The task — Retype every entry below without any change.

◇ ◇ ◇ ◇ ◇

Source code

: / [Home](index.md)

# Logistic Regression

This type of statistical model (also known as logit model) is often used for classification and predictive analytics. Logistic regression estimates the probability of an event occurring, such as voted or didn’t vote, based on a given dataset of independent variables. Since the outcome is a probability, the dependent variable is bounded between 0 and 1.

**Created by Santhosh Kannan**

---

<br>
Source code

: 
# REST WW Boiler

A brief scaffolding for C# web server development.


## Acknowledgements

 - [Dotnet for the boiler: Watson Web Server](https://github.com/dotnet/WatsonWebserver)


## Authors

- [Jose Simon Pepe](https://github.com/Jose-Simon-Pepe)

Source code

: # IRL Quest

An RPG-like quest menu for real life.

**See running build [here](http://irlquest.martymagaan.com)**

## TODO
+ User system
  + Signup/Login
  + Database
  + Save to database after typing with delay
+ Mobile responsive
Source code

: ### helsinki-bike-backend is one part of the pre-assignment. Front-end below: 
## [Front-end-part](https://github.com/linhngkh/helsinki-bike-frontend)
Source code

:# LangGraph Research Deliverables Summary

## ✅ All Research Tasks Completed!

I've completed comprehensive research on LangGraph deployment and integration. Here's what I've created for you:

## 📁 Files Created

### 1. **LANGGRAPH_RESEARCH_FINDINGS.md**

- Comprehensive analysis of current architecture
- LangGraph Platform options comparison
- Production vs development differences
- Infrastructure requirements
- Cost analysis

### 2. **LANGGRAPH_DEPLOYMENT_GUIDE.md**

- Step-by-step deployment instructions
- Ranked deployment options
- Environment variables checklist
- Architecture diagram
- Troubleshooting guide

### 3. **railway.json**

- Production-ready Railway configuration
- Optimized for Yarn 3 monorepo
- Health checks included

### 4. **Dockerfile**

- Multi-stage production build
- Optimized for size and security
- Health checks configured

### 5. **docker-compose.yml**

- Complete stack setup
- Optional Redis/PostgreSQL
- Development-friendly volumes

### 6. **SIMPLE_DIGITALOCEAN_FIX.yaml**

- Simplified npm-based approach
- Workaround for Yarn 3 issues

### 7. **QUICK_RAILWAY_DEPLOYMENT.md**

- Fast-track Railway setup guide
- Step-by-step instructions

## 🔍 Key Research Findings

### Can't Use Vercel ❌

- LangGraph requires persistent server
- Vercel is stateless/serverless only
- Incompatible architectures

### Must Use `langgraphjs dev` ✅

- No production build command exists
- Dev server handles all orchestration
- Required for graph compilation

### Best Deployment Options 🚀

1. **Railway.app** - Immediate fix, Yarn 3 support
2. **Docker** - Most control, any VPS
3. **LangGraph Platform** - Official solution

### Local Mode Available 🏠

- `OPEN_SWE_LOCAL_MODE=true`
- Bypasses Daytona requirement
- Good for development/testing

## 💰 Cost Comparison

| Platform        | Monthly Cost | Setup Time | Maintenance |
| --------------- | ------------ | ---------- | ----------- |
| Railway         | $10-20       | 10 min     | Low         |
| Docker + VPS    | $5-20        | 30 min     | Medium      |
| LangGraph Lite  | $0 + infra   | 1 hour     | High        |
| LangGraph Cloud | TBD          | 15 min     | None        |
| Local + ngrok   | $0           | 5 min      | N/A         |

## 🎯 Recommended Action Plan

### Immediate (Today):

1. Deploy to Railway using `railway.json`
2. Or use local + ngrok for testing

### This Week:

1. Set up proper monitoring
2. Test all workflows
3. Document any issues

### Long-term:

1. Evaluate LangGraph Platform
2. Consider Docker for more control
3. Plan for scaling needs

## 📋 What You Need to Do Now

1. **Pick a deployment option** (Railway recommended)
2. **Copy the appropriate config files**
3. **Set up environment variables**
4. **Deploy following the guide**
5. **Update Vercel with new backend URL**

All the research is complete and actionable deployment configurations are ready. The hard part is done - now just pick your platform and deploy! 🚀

◇ ◇ ◇ ◇ ◇

Answer box —
Source code

: / [Home](index.md)

# Logistic Regression

This type of statistical model (also known as logit model) is often used for classification and predictive analytics. Logistic regression estimates the probability of an event occurring, such as voted or didn’t vote, based on a given dataset of independent variables. Since the outcome is a probability, the dependent variable is bounded between 0 and 1.

**Created by Santhosh Kannan**

---

<br>
Source code

: 
# REST WW Boiler

A brief scaffolding for C# web server development.


## Acknowledgements

 - [Dotnet for the boiler: Watson Web Server](https://github.com/dotnet/WatsonWebserver)


## Authors

- [Jose Simon Pepe](https://github.com/Jose-Simon-Pepe)

Source code

: # IRL Quest

An RPG-like quest menu for real life.

**See running build [here](http://irlquest.martymagaan.com)**

## TODO
+ User system
  + Signup/Login
  + Database
  + Save to database after typing with delay
+ Mobile responsive
Source code

: ### helsinki-bike-backend is one part of the pre-assignment. Front-end below: 
## [Front-end-part](https://github.com/linhngkh/helsinki-bike-frontend)
Source code

:# LangGraph Research Deliverables Summary

## ✅ All Research Tasks Completed!

I've completed comprehensive research on LangGraph deployment and integration. Here's what I've created for you:

## 📁 Files Created

### 1. **LANGGRAPH_RESEARCH_FINDINGS.md**

- Comprehensive analysis of current architecture
- LangGraph Platform options comparison
- Production vs development differences
- Infrastructure requirements
- Cost analysis

### 2. **LANGGRAPH_DEPLOYMENT_GUIDE.md**

- Step-by-step deployment instructions
- Ranked deployment options
- Environment variables checklist
- Architecture diagram
- Troubleshooting guide

### 3. **railway.json**

- Production-ready Railway configuration
- Optimized for Yarn 3 monorepo
- Health checks included

### 4. **Dockerfile**

- Multi-stage production build
- Optimized for size and security
- Health checks configured

### 5. **docker-compose.yml**

- Complete stack setup
- Optional Redis/PostgreSQL
- Development-friendly volumes

### 6. **SIMPLE_DIGITALOCEAN_FIX.yaml**

- Simplified npm-based approach
- Workaround for Yarn 3 issues

### 7. **QUICK_RAILWAY_DEPLOYMENT.md**

- Fast-track Railway setup guide
- Step-by-step instructions

## 🔍 Key Research Findings

### Can't Use Vercel ❌

- LangGraph requires persistent server
- Vercel is stateless/serverless only
- Incompatible architectures

### Must Use `langgraphjs dev` ✅

- No production build command exists
- Dev server handles all orchestration
- Required for graph compilation

### Best Deployment Options 🚀

1. **Railway.app** - Immediate fix, Yarn 3 support
2. **Docker** - Most control, any VPS
3. **LangGraph Platform** - Official solution

### Local Mode Available 🏠

- `OPEN_SWE_LOCAL_MODE=true`
- Bypasses Daytona requirement
- Good for development/testing

## 💰 Cost Comparison

| Platform        | Monthly Cost | Setup Time | Maintenance |
| --------------- | ------------ | ---------- | ----------- |
| Railway         | $10-20       | 10 min     | Low         |
| Docker + VPS    | $5-20        | 30 min     | Medium      |
| LangGraph Lite  | $0 + infra   | 1 hour     | High        |
| LangGraph Cloud | TBD          | 15 min     | None        |
| Local + ngrok   | $0           | 5 min      | N/A         |

## 🎯 Recommended Action Plan

### Immediate (Today):

1. Deploy to Railway using `railway.json`
2. Or use local + ngrok for testing

### This Week:

1. Set up proper monitoring
2. Test all workflows
3. Document any issues

### Long-term:

1. Evaluate LangGraph Platform
2. Consider Docker for more control
3. Plan for scaling needs

## 📋 What You Need to Do Now

1. **Pick a deployment option** (Railway recommended)
2. **Copy the appropriate config files**
3. **Set up environment variables**
4. **Deploy following the guide**
5. **Update Vercel with new backend URL**

All the research is complete and actionable deployment configurations are ready. The hard part is done - now just pick your platform and deploy! 🚀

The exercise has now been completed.